Dans un deuxième chapitre est étudié le recrutement des hommes: après présentation des chiffres plus ou moins concordants donnés tant par les chroniqueurs médiévaux que par les historiens contemporains, l’auteur retient un chiffre de 8000 à 9000 hommes dont 2000 à 3000 étaient des non-combattants; aux retenues anglaises du Prince Noir et des earls qui l’accompagnent en Guyenne s’étaient joints les contingents des seigneurs gascons fidèles au roi-duc. La procédure de recrutement de cette armée combine toujours à cette date la sélection d’archers par les commissions d’array et l’embauche d’hommes d’armes sur une base mixte de volontariat et de liens personnels, le tout formalisé par des contrats d’indenture dont la pratique est alors en cours de généralisation mais dont seul celui passé entre le roi et son fils aîné a été conservé pour cette expédition. L’armée du Prince Noir bénéficiait ainsi des qualités de cohésion et de professionnalisme qui font l’efficacité des troupes anglaises de l’époque 1340–1360.

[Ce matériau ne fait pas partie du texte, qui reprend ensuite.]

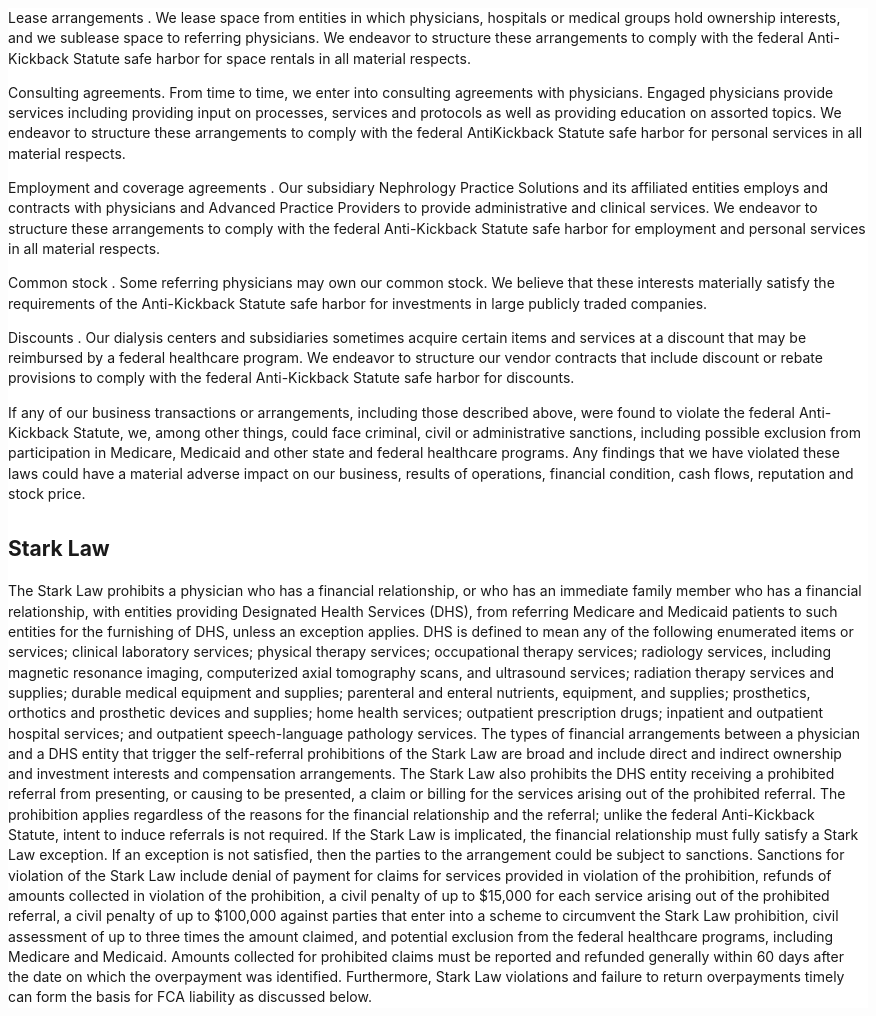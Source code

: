 Lease arrangements . We lease space from entities in which physicians, hospitals or medical groups hold ownership interests, and we sublease space to referring physicians. We endeavor to structure these arrangements to comply with the federal Anti-Kickback Statute safe harbor for space rentals in all material respects.

Consulting agreements. From time to time, we enter into consulting agreements with physicians. Engaged physicians provide services including providing input on processes, services and protocols as well as providing education on assorted topics. We endeavor to structure these arrangements to comply with the federal AntiKickback Statute safe harbor for personal services in all material respects.

Employment and coverage agreements . Our subsidiary Nephrology Practice Solutions and its affiliated entities employs and contracts with physicians and Advanced Practice Providers to provide administrative and clinical services. We endeavor to structure these arrangements to comply with the federal Anti-Kickback Statute safe harbor for employment and personal services in all material respects.

Common stock . Some referring physicians may own our common stock. We believe that these interests materially satisfy the requirements of the Anti-Kickback Statute safe harbor for investments in large publicly traded companies.

Discounts . Our dialysis centers and subsidiaries sometimes acquire certain items and services at a discount that may be reimbursed by a federal healthcare program. We endeavor to structure our vendor contracts that include discount or rebate provisions to comply with the federal Anti-Kickback Statute safe harbor for discounts.

If any of our business transactions or arrangements, including those described above, were found to violate the federal Anti-Kickback Statute, we, among other things, could face criminal, civil or administrative sanctions, including possible exclusion from participation in Medicare, Medicaid and other state and federal healthcare programs. Any findings that we have violated these laws could have a material adverse impact on our business, results of operations, financial condition, cash flows, reputation and stock price.

## Stark Law

The Stark Law prohibits a physician who has a financial relationship, or who has an immediate family member who has a financial relationship, with entities providing Designated Health Services (DHS), from referring Medicare and Medicaid patients to such entities for the furnishing of DHS, unless an exception applies. DHS is defined to mean any of the following enumerated items or services; clinical laboratory services; physical therapy services; occupational therapy services; radiology services, including magnetic resonance imaging, computerized axial tomography scans, and ultrasound services; radiation therapy services and supplies; durable medical equipment and supplies; parenteral and enteral nutrients, equipment, and supplies; prosthetics, orthotics and prosthetic devices and supplies; home health services; outpatient prescription drugs; inpatient and outpatient hospital services; and outpatient speech-language pathology services. The types of financial arrangements between a physician and a DHS entity that trigger the self-referral prohibitions of the Stark Law are broad and include direct and indirect ownership and investment interests and compensation arrangements. The Stark Law also prohibits the DHS entity receiving a prohibited referral from presenting, or causing to be presented, a claim or billing for the services arising out of the prohibited referral. The prohibition applies regardless of the reasons for the financial relationship and the referral; unlike the federal Anti-Kickback Statute, intent to induce referrals is not required. If the Stark Law is implicated, the financial relationship must fully satisfy a Stark Law exception. If an exception is not satisfied, then the parties to the arrangement could be subject to sanctions. Sanctions for violation of the Stark Law include denial of payment for claims for services provided in violation of the prohibition, refunds of amounts collected in violation of the prohibition, a civil penalty of up to $15,000 for each service arising out of the prohibited referral, a civil penalty of up to $100,000 against parties that enter into a scheme to circumvent the Stark Law prohibition, civil assessment of up to three times the amount claimed, and potential exclusion from the federal healthcare programs, including Medicare and Medicaid. Amounts collected for prohibited claims must be reported and refunded generally within 60 days after the date on which the overpayment was identified. Furthermore, Stark Law violations and failure to return overpayments timely can form the basis for FCA liability as discussed below.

Le troisième chapitre reconstitue au jour le jour la marche de l’armée du Prince Noir du départ de Bordeaux le 5 octobre à l’arrivée devant Narbonne le 8 novembre 1355, et il analyse la manière dont son ravitaillement a été effectué. Le quatrième chapitre se consacre à la marche de retour vers Bordeaux où le Prince Noir arrive le 9 décembre 1355. Un cinquième et dernier chapitre évoque la manière dont le Prince Noir gère le succès de sa chevauchée au cours des mois suivants; il consolide et élargit la Guyenne anglaise grâce à des raids menés par ses principaux lieutenants, et il prépare activement la nouvelle chevauchée qu’il lancera vers le nord le 4 août 1356. Trois appendices reconstituent la flotte réunie par le Prince Noir, la composition de son armée et l’itinéraire de la chevauchée. Ce livre ne changera sans doute pas notre vision de la guerre de Cent ans mais il remplit son objectif: reconstituer le plus minutieusement possible l’épisode militaire non négligeable que fut la chevauchée du Prince Noir en Languedoc en 1355.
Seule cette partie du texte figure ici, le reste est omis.